- Task objective -
Copy each line of the entries beneath that contains the word "Minnesota".

- Given records -
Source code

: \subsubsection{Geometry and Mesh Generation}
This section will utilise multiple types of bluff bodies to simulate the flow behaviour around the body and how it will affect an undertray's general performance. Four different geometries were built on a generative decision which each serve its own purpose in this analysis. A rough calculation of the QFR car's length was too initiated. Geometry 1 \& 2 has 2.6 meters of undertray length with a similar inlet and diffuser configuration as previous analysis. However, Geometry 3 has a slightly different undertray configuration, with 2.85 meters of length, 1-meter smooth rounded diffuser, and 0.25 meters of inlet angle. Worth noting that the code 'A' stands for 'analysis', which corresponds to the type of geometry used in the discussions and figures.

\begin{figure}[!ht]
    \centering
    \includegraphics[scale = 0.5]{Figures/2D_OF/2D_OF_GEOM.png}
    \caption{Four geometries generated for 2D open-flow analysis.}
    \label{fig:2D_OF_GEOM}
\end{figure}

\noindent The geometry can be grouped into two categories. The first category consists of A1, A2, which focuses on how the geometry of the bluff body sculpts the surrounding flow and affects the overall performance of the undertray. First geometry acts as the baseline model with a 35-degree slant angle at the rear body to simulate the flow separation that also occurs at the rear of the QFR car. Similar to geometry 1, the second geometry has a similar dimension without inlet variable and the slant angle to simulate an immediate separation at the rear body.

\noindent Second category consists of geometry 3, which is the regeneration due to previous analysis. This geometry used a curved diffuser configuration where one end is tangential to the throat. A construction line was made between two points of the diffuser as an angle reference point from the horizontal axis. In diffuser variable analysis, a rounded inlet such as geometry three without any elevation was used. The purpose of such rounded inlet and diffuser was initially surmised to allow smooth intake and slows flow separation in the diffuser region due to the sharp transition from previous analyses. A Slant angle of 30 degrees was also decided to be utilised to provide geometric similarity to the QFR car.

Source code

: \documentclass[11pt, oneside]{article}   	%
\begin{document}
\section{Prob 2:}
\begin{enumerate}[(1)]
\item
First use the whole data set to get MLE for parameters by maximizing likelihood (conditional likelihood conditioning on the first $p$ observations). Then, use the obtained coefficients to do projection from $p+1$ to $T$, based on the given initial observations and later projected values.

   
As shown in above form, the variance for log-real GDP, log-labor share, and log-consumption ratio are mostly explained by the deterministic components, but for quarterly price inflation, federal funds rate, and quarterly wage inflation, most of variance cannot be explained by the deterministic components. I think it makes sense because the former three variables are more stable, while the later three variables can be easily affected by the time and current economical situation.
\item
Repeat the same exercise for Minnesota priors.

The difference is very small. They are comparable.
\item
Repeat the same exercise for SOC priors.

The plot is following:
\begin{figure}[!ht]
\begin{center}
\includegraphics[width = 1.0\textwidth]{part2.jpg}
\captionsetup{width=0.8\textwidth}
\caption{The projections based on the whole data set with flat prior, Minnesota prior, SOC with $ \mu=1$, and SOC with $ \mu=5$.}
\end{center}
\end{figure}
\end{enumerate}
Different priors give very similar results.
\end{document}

- Answer for this exercise -
Repeat the same exercise for Minnesota priors.
\caption{The projections based on the whole data set with flat prior, Minnesota prior, SOC with $ \mu=1$, and SOC with $ \mu=5$.}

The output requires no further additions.